Innerhalb einzelner Teams funktioniert der Informationsaustausch jedoch besser. Wenige Nutzer:innen heben hervor, dass das Unternehmen aktiv an Verbesserungen in diesem Bereich arbeitet, wenn auch mit bisher mäßigem Erfolg. Die übergeordneten Kommunikationsstrukturen bleiben dennoch ein zentraler Kritikpunkt.
Die Bewertungen zu den interessanten Aufgaben bei Thermo Fisher Scientific fallen gemischt aus. Einige Nutzer:innen heben die hochmoderne Technologie und abwechslungsreiche Tätigkeiten hervor, während andere angeben, dass spannende Aufgaben schrittweise abgebaut wurden oder vorrangig bestimmten Personen zugeteilt werden. Zudem kritisieren einige, dass starre Prozesse, eingeschränkte Entscheidungsfreiheit und mangelnder Freiraum für Kreativität die eigentlich interessanten Aufgaben behindern – trotz des innovativen Selbstbildes des Unternehmens.

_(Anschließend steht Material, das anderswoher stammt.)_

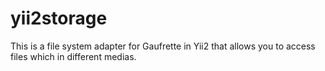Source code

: # yii2storage
This is a file system adapter for Gaufrette in Yii2 that allows you to access files which in different medias.
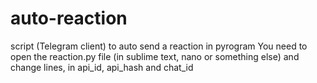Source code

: # auto-reaction
script (Telegram client)  to auto send a reaction in pyrogram
You need to open the reaction.py file (in sublime text, nano or something else) and change lines, in api_id, api_hash and chat_id
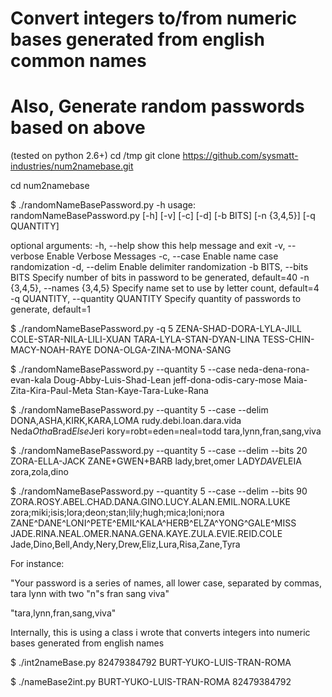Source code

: # Convert integers to/from numeric bases generated from english common names
# Also, Generate random passwords based on above


(tested on python 2.6+) 
cd /tmp
git clone https://github.com/sysmatt-industries/num2namebase.git

cd num2namebase

$ ./randomNameBasePassword.py  -h
usage: randomNameBasePassword.py [-h] [-v] [-c] [-d] [-b BITS] [-n {3,4,5}]
                                 [-q QUANTITY]

optional arguments:
  -h, --help            show this help message and exit
  -v, --verbose         Enable Verbose Messages
  -c, --case            Enable name case randomization
  -d, --delim           Enable delimiter randomization
  -b BITS, --bits BITS  Specify number of bits in password to be generated,
                        default=40
  -n {3,4,5}, --names {3,4,5}
                        Specify name set to use by letter count, default=4
  -q QUANTITY, --quantity QUANTITY
                        Specify quantity of passwords to generate, default=1


$ ./randomNameBasePassword.py -q 5 
ZENA-SHAD-DORA-LYLA-JILL
COLE-STAR-NILA-LILI-XUAN
TARA-LYLA-STAN-DYAN-LINA
TESS-CHIN-MACY-NOAH-RAYE
DONA-OLGA-ZINA-MONA-SANG

$ ./randomNameBasePassword.py --quantity 5 --case 
neda-dena-rona-evan-kala
Doug-Abby-Luis-Shad-Lean
jeff-dona-odis-cary-mose
Maia-Zita-Kira-Paul-Meta
Stan-Kaye-Tara-Luke-Rana

$ ./randomNameBasePassword.py --quantity 5 --case --delim
DONA,ASHA,KIRK,KARA,LOMA
rudy.debi.loan.dara.vida
Neda$Otha$Brad$Else$Jeri
kory=robt=eden=neal=todd
tara,lynn,fran,sang,viva

$ ./randomNameBasePassword.py --quantity 5 --case --delim --bits 20
ZORA-ELLA-JACK
ZANE+GWEN+BARB
lady,bret,omer
LADY$DAVE$LEIA
zora,zola,dino

$ ./randomNameBasePassword.py --quantity 5 --case --delim --bits 90
ZORA.ROSY.ABEL.CHAD.DANA.GINO.LUCY.ALAN.EMIL.NORA.LUKE
zora;miki;isis;lora;deon;stan;lily;hugh;mica;loni;nora
ZANE^DANE^LONI^PETE^EMIL^KALA^HERB^ELZA^YONG^GALE^MISS
JADE.RINA.NEAL.OMER.NANA.GENA.KAYE.ZULA.EVIE.REID.COLE
Jade,Dino,Bell,Andy,Nery,Drew,Eliz,Lura,Risa,Zane,Tyra

For instance:

"Your password is a series of names, all lower case, separated by commas, tara lynn with two "n"s fran sang viva"

"tara,lynn,fran,sang,viva"


Internally, this is using a class i wrote that converts integers into numeric bases generated from english names

$ ./int2nameBase.py 82479384792
BURT-YUKO-LUIS-TRAN-ROMA

$ ./nameBase2int.py BURT-YUKO-LUIS-TRAN-ROMA
82479384792


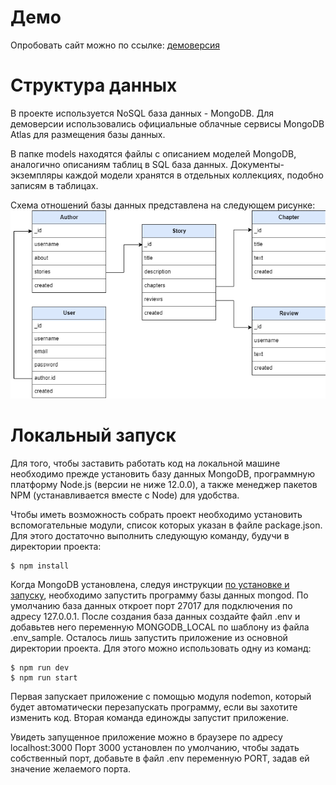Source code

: Демо
================
Опробовать сайт можно по ссылке: [демоверсия](https://dowithoutink.glitch.me)

Структура данных
================
В проекте используется NoSQL база данных - MongoDB. Для демоверсии использовались официальные облачные сервисы MongoDB Atlas для размещения базы данных.

В папке models находятся файлы с описанием моделей MongoDB, аналогично описаниям таблиц в SQL база данных. Документы-экземпляры каждой модели хранятся в отдельных коллекциях, подобно записям в таблицах.

Схема отношений базы данных представлена на следующем рисунке:
![dowithoutink-db](/public/dowithoutink-db.png)

Локальный запуск
================
Для того, чтобы заставить работать код на локальной машине необходимо прежде установить базу данных MongoDB, программную платформу Node.js (версии не ниже 12.0.0), а также менеджер пакетов NPM (устанавливается вместе с Node) для удобства.

Чтобы иметь возможность собрать проект необходимо установить вспомогательные модули, список которых указан в файле package.json. Для этого достаточно выполнить следующую команду, будучи в директории проекта:

    $ npm install

Когда MongoDB установлена, следуя инструкции [по установке и запуску](https://docs.mongodb.com/manual/administration/install-community/), необходимо запустить программу базы данных mongod. По умолчанию база данных откроет порт 27017 для подключения по адресу 127.0.0.1. После создания база данных создайте файл .env и добавьтев него переменную MONGODB\_LOCAL по шаблону из файла .env\_sample. Осталось лишь запустить приложение из основной директории проекта. Для этого можно использовать одну из команд:

    $ npm run dev
    $ npm run start
    
Первая запускает приложение с помощью модуля nodemon, который будет автоматически перезапускать программу, если вы захотите изменить код.
Вторая команда единожды запустит приложение.

Увидеть запущенное приложение можно в браузере по адресу localhost:3000
Порт 3000 установлен по умолчанию, чтобы задать собственный порт, добавьте в файл .env переменную PORT, задав ей значение желаемого порта.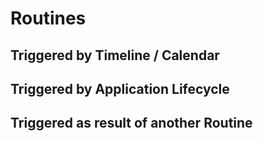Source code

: # Routines

## Triggered by Timeline / Calendar

## Triggered by Application Lifecycle

## Triggered as result of another Routine
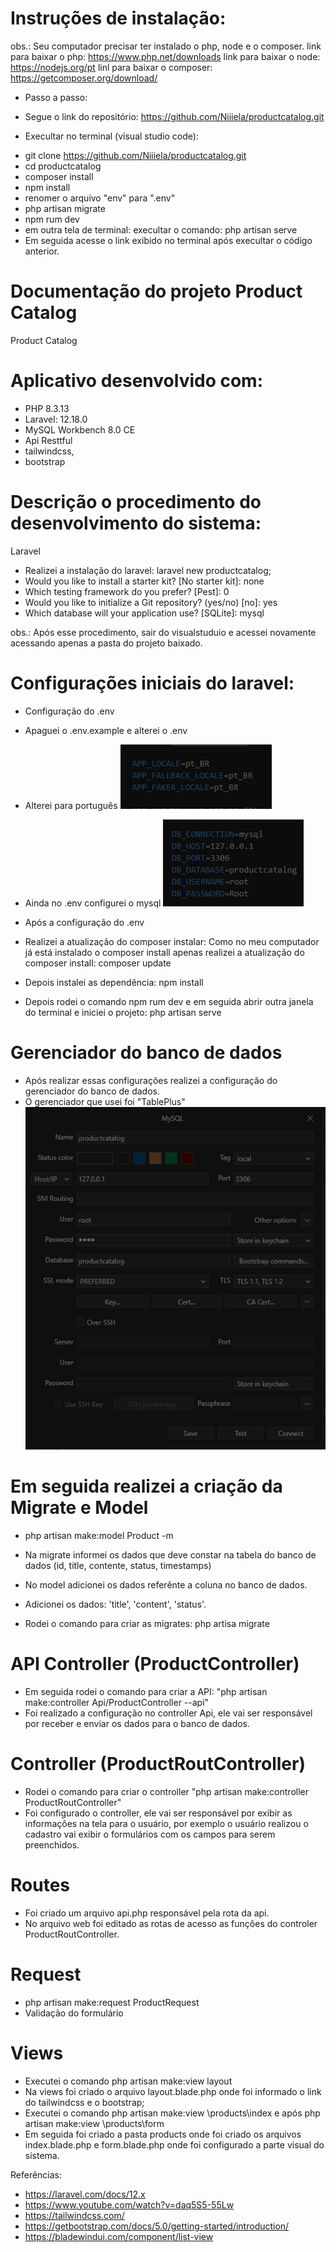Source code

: # Instruções de instalação:

obs.: Seu computador precisar ter instalado o php, node e o composer.
link para baixar o php: https://www.php.net/downloads
link para baixar o node: https://nodejs.org/pt
linl para baixar o composer: https://getcomposer.org/download/

- Passo a passo:

- Segue o link do repositório: https://github.com/Niiiela/productcatalog.git
- Execultar no terminal (visual studio code): 
* git clone https://github.com/Niiiela/productcatalog.git
* cd productcatalog
* composer install
* npm install 
* renomer o arquivo "env" para ".env"
* php artisan migrate
* npm rum dev
* em outra tela de terminal: execultar o comando: php artisan serve
* Em seguida acesse o link exibido no terminal após execultar o código anterior.





# Documentação do projeto Product Catalog
Product Catalog

# Aplicativo desenvolvido com:
- PHP 8.3.13
- Laravel: 12.18.0
- MySQL Workbench 8.0 CE
- Api Resttful
- tailwindcss,
- bootstrap

# Descrição o procedimento do desenvolvimento do sistema:
Laravel
- Realizei a instalação do laravel: laravel new productcatalog;
- Would you like to install a starter kit? [No starter kit]: none
-  Which testing framework do you prefer? [Pest]: 0
- Would you like to initialize a Git repository? (yes/no) [no]: yes
- Which database will your application use? [SQLite]: mysql

obs.: Após esse procedimento, sair do visualstuduio e  acessei novamente acessando apenas a pasta do projeto baixado. 

# Configurações iniciais do laravel:
- Configuração do .env
- Apaguei o .env.example e alterei o .env
- Alterei para português
![alt text](image.png)
- Ainda no .env configurei o mysql
![alt text](image-1.png)

- Após a configuração do .env
- Realizei a atualização do composer instalar: Como no meu computador já está instalado o composer install apenas realizei a atualização do composer install: composer update
- Depois instalei as dependência: npm install
- Depois rodei o comando npm rum dev  e em seguida abrir outra janela do terminal e iniciei o projeto: php artisan serve


# Gerenciador do banco de dados
- Após realizar essas configurações realizei a configuração do gerenciador do banco de dados.
- O gerenciador que usei foi "TablePlus"
![alt text](image-2.png)

# Em seguida realizei a criação da Migrate e Model
- php artisan make:model Product -m
- Na migrate informei os dados que deve constar na tabela do banco de dados (id, title, contente, status, timestamps)

- No model adicionei os dados referênte a coluna no banco de dados.
- Adicionei os dados: 'title', 'content', 'status'.
- Rodei o comando para criar as migrates: php artisa migrate

#  API Controller (ProductController)
- Em seguida rodei o comando para criar a API: "php artisan make:controller Api/ProductController --api" 
- Foi realizado a configuração no controller Api, ele vai ser responsável por receber e enviar os dados para o banco de dados.

# Controller (ProductRoutController)
- Rodei o comando para criar o controller "php artisan make:controller ProductRoutController"
- Foi configurado  o controller, ele vai ser responsável por exibir as informações na tela para o usuário, por exemplo o usuário realizou o cadastro vai exibir o formulários com os campos para serem preenchidos.

# Routes
- Foi criado um arquivo api.php responsável pela rota da api. 
- No arquivo web foi editado as rotas de acesso as funções do controler ProductRoutController.

# Request
- php artisan make:request ProductRequest
- Validação do formulário

# Views
- Executei o comando php artisan make:view layout 
- Na views foi criado o arquivo layout.blade.php onde foi informado o link do tailwindcss e o bootstrap;
- Executei o comando php artisan make:view \products\index e após php artisan make:view \products\form
- Em seguida foi criado a pasta products onde foi criado os arquivos index.blade.php e form.blade.php onde foi configurado a parte visual do sistema.





Referências:
- https://laravel.com/docs/12.x
- https://www.youtube.com/watch?v=daq5S5-55Lw
- https://tailwindcss.com/
- https://getbootstrap.com/docs/5.0/getting-started/introduction/
- https://bladewindui.com/component/list-view

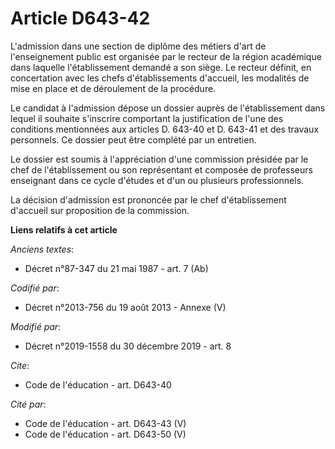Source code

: # Article D643-42

L'admission dans une section de diplôme des métiers d'art de l'enseignement public est organisée par le recteur de la région
académique dans laquelle l'établissement demandé a son siège. Le recteur définit, en concertation avec les chefs
d'établissements d'accueil, les modalités de mise en place et de déroulement de la procédure.

Le candidat à l'admission dépose un dossier auprès de l'établissement dans lequel il souhaite s'inscrire comportant la
justification de l'une des conditions mentionnées aux articles D. 643-40 et D. 643-41 et des travaux personnels. Ce dossier
peut être complété par un entretien.

Le dossier est soumis à l'appréciation d'une commission présidée par le chef de l'établissement ou son représentant et
composée de professeurs enseignant dans ce cycle d'études et d'un ou plusieurs professionnels.

La décision d'admission est prononcée par le chef d'établissement d'accueil sur proposition de la commission.

**Liens relatifs à cet article**

_Anciens textes_:

  - Décret n°87-347 du 21 mai 1987 - art. 7 (Ab)

_Codifié par_:

  - Décret n°2013-756 du 19 août 2013 -  Annexe (V)

_Modifié par_:

  - Décret n°2019-1558 du 30 décembre 2019 - art. 8

_Cite_:

  - Code de l'éducation - art. D643-40

_Cité par_:

  - Code de l'éducation - art. D643-43 (V)
  - Code de l'éducation - art. D643-50 (V)
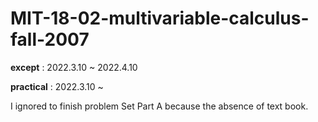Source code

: # MIT-18-02-multivariable-calculus-fall-2007

**except** : 2022.3.10 ~ 2022.4.10

**practical** : 2022.3.10 ~ 

I ignored to finish problem Set Part A because the absence of text book.
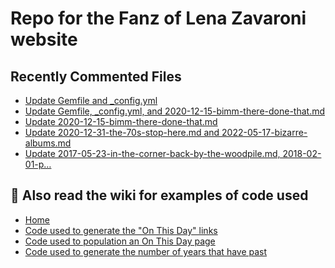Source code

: # Repo for the Fanz of Lena Zavaroni website

## Recently Commented Files
<!-- BLOG-POST-LIST:START -->
- [Update Gemfile and _config.yml](https://github.com/FanzOfLenaZavaroni/fanzoflenazavaroni.github.io/commit/06b2d970deb79f9f88313e1ba43cd2c1f08ab6cc)
- [Update Gemfile, _config.yml, and 2020-12-15-bimm-there-done-that.md](https://github.com/FanzOfLenaZavaroni/fanzoflenazavaroni.github.io/commit/5e40ae827fb4b30706c5df28b9836557aaec13d8)
- [Update 2020-12-15-bimm-there-done-that.md](https://github.com/FanzOfLenaZavaroni/fanzoflenazavaroni.github.io/commit/368daa5f1c9fe81cb26235dbb9c16432bfde1eb3)
- [Update 2020-12-31-the-70s-stop-here.md and 2022-05-17-bizarre-albums.md](https://github.com/FanzOfLenaZavaroni/fanzoflenazavaroni.github.io/commit/7884e104fd036c69479e0f3a9fdfbc31cc88454d)
- [Update 2017-05-23-in-the-corner-back-by-the-woodpile.md, 2018-02-01-p…](https://github.com/FanzOfLenaZavaroni/fanzoflenazavaroni.github.io/commit/de624a947a4917fdba071daface5ac6242160746)
<!-- BLOG-POST-LIST:END -->

## :notebook: Also read the wiki for examples of code used
* [Home](https://github.com/FanzOfLenaZavaroni/fanzoflenazavaroni.github.io/wiki)
* [Code used to generate the "On This Day" links](https://github.com/FanzOfLenaZavaroni/fanzoflenazavaroni.github.io/wiki/On-This-Day-Code)
* [Code used to population an On This Day page](https://github.com/FanzOfLenaZavaroni/fanzoflenazavaroni.github.io/wiki/Code-used-to-population-an-On-This-Day-page)
* [Code used to generate the number of years that have past](https://github.com/FanzOfLenaZavaroni/fanzoflenazavaroni.github.io/wiki/Number-of-years-gone-by-code)
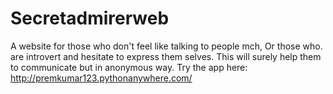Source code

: # Secretadmirerweb
A website for those who don't feel like talking to people mch,
Or those who. are introvert and hesitate to express them selves.
This will surely help them to communicate but in anonymous way.
Try the app here: http://premkumar123.pythonanywhere.com/
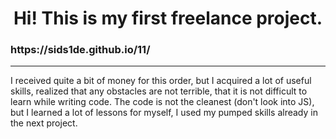 <h1 align="center">Hi! This is my first freelance project.</h1>
<h3>https://sids1de.github.io/11/</h3>
<hr>
<p>I received quite a bit of money for this order, but I acquired a lot of useful skills, realized that any obstacles are not terrible, that it is not difficult to learn while writing code. The code is not the cleanest (don't look into JS), but I learned a lot of lessons for myself, I used my pumped skills already in the next project.</p>
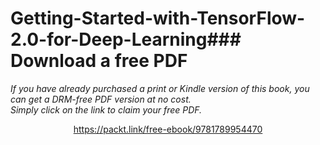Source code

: # Getting-Started-with-TensorFlow-2.0-for-Deep-Learning### Download a free PDF

 <i>If you have already purchased a print or Kindle version of this book, you can get a DRM-free PDF version at no cost.<br>Simply click on the link to claim your free PDF.</i>
<p align="center"> <a href="https://packt.link/free-ebook/9781789954470">https://packt.link/free-ebook/9781789954470 </a> </p>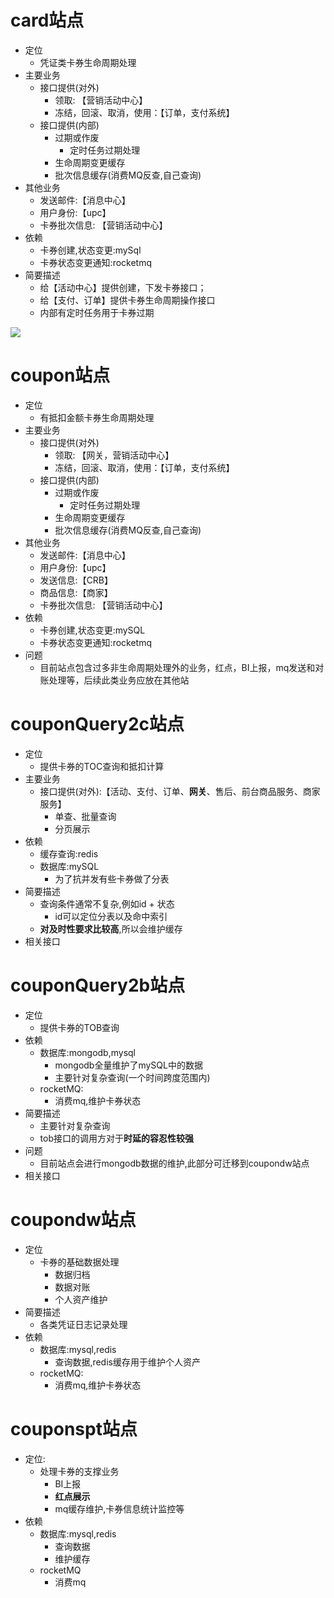 # card站点
- 定位
  - 凭证类卡券生命周期处理
- 主要业务
  - 接口提供(对外)
    - 领取: 【营销活动中心】
    - 冻结，回滚、取消，使用：【订单，支付系统】
  - 接口提供(内部)
    - 过期或作废
      - 定时任务过期处理
    - 生命周期变更缓存
    - 批次信息缓存(消费MQ反查,自己查询)
- 其他业务
  - 发送邮件:【消息中心】
  - 用户身份:【upc】
  - 卡券批次信息: 【营销活动中心】
- 依赖
  - 卡券创建,状态变更:mySql
  - 卡券状态变更通知:rocketmq
- 简要描述
  - 给【活动中心】提供创建，下发卡券接口；
  - 给【支付、订单】提供卡券生命周期操作接口
  - 内部有定时任务用于卡券过期


![](https://gitee.com/fluffyball/blogimage/raw/master/images/localPC/202108291035330.png)

# coupon站点
- 定位
  - 有抵扣金额卡券生命周期处理
- 主要业务
  - 接口提供(对外)
    - 领取: 【网关，营销活动中心】
    - 冻结，回滚、取消，使用：【订单，支付系统】
  - 接口提供(内部)
    - 过期或作废
      - 定时任务过期处理
    - 生命周期变更缓存
    - 批次信息缓存(消费MQ反查,自己查询)
- 其他业务
  - 发送邮件:【消息中心】
  - 用户身份:【upc】
  - 发送信息:【CRB】
  - 商品信息:【商家】
  - 卡券批次信息: 【营销活动中心】
- 依赖
  - 卡券创建,状态变更:mySQL
  - 卡券状态变更通知:rocketmq
- 问题
  - 目前站点包含过多非生命周期处理外的业务，红点，BI上报，mq发送和对账处理等，后续此类业务应放在其他站

# couponQuery2c站点
- 定位
  - 提供卡券的TOC查询和抵扣计算
- 主要业务
  - 接口提供(对外):【活动、支付、订单、**网关**、售后、前台商品服务、商家服务】
    - 单查、批量查询
    - 分页展示
- 依赖
  - 缓存查询:redis
  - 数据库:mySQL
    - 为了抗并发有些卡券做了分表
- 简要描述
  - 查询条件通常不复杂,例如id + 状态
    - id可以定位分表以及命中索引
  - **对及时性要求比较高**,所以会维护缓存
- 相关接口
# couponQuery2b站点
- 定位
  - 提供卡券的TOB查询
- 依赖
  - 数据库:mongodb,mysql
    - mongodb全量维护了mySQL中的数据
    - 主要针对复杂查询(一个时间跨度范围内)
  - rocketMQ:
    - 消费mq,维护卡券状态
- 简要描述
  - 主要针对复杂查询
  - tob接口的调用方对于**时延的容忍性较强**
- 问题
  - 目前站点会进行mongodb数据的维护,此部分可迁移到coupondw站点
- 相关接口

# coupondw站点
- 定位
  - 卡券的基础数据处理
    - 数据归档
    - 数据对账
    - 个人资产维护
- 简要描述
  - 各类凭证日志记录处理
- 依赖
  - 数据库:mysql,redis
    - 查询数据,redis缓存用于维护个人资产
  - rocketMQ:
    - 消费mq,维护卡券状态

# couponspt站点
- 定位:
  - 处理卡券的支撑业务
    - BI上报
    - **红点展示**
    - mq缓存维护,卡券信息统计监控等
- 依赖
  - 数据库:mysql,redis
    - 查询数据
    - 维护缓存
  - rocketMQ
    - 消费mq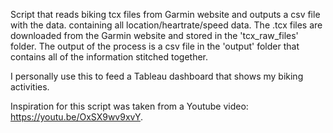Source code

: Script that reads biking tcx files from Garmin website and outputs a csv file with the data. containing all location/heartrate/speed data.
The .tcx files are downloaded from the Garmin website and stored in the 'tcx_raw_files' folder.
The output of the process is a csv file in the 'output' folder that contains all of the information stitched together.

I personally use this to feed a Tableau dashboard that shows my biking activities.

Inspiration for this script was taken from a Youtube video: https://youtu.be/OxSX9wv9xvY.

Ein weiterer kritischer Aspekt ist die zunehmende Auslagerung von Tätigkeiten ins Ausland sowie die Wahrnehmung, dass Mitarbeiter:innen als Kostenfaktoren betrachtet werden. Hinzu kommen parallele Projekte mit unrealistischen Deadlines und ein hoher Verwaltungsaufwand, der wertvolle Arbeitszeit beansprucht. Die Aufgabenverteilung variiert je nach Bereich und Abteilung erheblich, sodass manche Nutzer:innen die Arbeit als abwechslungsreich erleben, während andere eher monotone Strukturen wahrnehmen.